▶ Material provided:
★ ★ ★ ★
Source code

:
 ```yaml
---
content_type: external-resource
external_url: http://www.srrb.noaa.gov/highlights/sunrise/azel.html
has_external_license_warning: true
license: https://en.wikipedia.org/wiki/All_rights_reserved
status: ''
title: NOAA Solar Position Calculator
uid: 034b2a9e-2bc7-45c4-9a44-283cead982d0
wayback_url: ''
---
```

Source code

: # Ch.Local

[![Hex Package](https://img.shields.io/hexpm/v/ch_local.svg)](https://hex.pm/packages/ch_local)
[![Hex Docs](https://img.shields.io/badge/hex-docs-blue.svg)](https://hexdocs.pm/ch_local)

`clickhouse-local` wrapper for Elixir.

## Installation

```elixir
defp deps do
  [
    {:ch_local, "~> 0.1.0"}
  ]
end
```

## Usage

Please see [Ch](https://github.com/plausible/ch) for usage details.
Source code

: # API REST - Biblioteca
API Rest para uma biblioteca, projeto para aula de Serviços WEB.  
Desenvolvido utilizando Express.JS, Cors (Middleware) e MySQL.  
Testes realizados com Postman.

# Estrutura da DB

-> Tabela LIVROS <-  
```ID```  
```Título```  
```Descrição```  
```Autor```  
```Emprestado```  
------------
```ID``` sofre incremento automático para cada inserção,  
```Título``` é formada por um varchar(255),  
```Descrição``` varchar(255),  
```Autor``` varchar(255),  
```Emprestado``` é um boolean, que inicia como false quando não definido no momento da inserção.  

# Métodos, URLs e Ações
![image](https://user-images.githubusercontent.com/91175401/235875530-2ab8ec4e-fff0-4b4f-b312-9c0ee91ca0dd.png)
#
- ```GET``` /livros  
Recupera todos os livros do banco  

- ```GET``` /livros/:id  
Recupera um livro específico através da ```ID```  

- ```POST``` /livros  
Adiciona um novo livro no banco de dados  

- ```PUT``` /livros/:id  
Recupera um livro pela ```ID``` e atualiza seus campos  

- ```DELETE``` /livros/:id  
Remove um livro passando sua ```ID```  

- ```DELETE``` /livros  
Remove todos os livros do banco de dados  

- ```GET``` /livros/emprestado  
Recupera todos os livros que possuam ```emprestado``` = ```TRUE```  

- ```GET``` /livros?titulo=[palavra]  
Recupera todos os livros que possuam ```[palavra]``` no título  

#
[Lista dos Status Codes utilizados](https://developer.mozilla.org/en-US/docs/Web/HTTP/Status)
★ ★ ★ ★
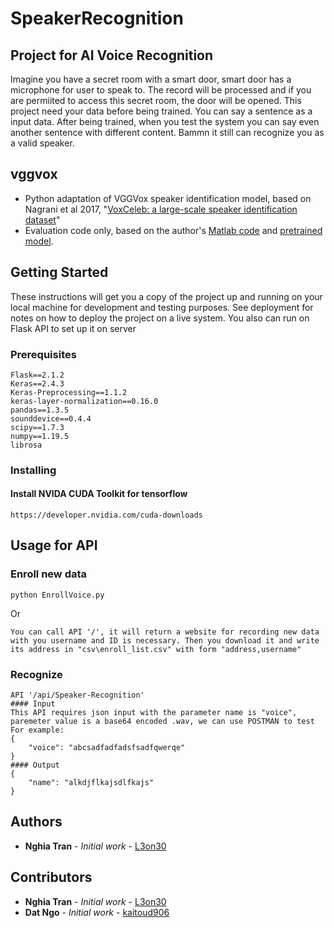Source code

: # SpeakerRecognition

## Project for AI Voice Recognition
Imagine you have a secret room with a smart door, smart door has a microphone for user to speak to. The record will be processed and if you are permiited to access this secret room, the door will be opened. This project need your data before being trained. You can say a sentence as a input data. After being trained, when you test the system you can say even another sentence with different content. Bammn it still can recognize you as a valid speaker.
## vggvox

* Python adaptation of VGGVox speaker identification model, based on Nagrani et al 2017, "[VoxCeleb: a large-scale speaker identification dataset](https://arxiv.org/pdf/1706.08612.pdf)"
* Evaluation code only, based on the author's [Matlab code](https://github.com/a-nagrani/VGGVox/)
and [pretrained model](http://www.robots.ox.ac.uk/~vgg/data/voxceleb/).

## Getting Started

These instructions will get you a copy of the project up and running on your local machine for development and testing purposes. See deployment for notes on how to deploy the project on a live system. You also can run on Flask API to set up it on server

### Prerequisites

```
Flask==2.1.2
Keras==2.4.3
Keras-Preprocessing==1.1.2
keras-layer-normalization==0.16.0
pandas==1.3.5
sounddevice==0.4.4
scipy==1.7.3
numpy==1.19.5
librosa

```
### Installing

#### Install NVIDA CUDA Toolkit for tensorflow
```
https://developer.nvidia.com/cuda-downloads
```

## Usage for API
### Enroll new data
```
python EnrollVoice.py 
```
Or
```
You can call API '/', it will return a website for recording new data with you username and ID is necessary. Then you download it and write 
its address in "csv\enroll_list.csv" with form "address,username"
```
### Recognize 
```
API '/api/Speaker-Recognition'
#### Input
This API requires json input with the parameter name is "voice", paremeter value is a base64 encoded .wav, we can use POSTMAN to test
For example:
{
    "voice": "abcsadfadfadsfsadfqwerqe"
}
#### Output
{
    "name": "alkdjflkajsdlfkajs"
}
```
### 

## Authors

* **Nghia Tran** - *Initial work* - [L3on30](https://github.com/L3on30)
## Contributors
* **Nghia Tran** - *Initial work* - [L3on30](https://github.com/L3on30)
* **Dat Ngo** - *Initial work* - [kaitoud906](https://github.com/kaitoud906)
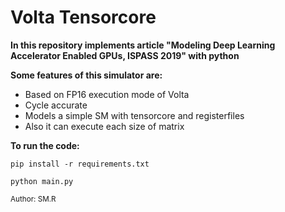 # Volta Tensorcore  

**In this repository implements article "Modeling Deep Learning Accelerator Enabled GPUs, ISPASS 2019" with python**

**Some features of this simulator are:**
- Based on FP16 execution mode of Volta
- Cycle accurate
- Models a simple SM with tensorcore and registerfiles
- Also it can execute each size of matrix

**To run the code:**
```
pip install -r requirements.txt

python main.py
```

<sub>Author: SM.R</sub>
★ ★ ★ ★
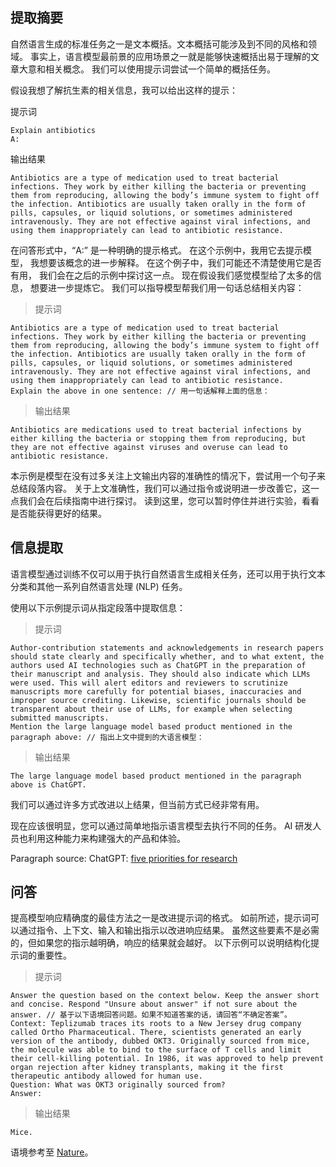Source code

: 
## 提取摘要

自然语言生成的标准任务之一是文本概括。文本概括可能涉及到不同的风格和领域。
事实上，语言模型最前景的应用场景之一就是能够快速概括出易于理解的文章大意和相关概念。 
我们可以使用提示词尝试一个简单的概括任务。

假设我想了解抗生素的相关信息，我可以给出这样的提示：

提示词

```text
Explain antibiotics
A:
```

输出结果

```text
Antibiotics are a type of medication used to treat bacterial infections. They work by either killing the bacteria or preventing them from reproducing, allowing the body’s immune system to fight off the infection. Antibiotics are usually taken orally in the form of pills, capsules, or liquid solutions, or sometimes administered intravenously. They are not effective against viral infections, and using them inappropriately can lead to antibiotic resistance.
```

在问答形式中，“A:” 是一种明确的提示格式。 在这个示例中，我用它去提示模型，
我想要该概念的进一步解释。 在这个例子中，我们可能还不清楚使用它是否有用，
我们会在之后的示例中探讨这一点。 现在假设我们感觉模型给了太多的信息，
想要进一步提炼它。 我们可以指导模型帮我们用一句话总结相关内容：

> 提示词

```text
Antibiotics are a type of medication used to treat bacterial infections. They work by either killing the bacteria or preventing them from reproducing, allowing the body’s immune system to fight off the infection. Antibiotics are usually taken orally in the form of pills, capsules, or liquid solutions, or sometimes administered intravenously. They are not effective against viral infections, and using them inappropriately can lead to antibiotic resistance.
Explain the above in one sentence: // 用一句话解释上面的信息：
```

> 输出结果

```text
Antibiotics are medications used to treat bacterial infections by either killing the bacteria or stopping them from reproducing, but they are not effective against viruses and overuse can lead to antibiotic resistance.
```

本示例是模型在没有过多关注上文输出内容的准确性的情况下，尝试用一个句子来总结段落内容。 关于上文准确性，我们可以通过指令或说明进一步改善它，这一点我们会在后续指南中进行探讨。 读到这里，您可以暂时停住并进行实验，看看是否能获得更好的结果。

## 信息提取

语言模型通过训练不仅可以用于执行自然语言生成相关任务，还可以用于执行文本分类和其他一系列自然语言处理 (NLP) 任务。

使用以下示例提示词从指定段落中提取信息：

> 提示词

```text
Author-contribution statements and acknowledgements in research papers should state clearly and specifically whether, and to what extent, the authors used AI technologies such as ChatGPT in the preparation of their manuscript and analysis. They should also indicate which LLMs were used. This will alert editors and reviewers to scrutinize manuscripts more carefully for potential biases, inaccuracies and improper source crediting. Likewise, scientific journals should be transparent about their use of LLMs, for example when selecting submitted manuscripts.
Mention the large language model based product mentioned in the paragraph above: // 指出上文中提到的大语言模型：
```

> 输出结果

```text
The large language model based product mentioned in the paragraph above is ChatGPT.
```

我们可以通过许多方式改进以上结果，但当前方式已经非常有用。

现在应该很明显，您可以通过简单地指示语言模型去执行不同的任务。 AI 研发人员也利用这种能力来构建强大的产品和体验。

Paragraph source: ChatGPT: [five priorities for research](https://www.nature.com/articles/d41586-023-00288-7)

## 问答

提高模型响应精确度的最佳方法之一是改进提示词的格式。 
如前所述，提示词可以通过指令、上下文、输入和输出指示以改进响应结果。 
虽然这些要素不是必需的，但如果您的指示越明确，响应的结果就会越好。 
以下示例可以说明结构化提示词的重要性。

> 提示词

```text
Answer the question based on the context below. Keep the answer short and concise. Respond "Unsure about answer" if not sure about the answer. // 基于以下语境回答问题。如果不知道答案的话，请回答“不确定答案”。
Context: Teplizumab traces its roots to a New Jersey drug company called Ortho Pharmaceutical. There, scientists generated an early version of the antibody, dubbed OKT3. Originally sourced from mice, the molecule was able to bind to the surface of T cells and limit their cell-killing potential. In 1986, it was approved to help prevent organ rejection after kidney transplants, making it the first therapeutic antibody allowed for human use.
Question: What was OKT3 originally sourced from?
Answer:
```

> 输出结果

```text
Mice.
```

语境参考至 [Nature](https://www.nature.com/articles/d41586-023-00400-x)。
★ ★ ★ ★
▶ Assignment:
The answer must consist of every line in the records above that contains the word "dados".

▶ Written solution:
Adiciona um novo livro no banco de dados  
Remove todos os livros do banco de dados  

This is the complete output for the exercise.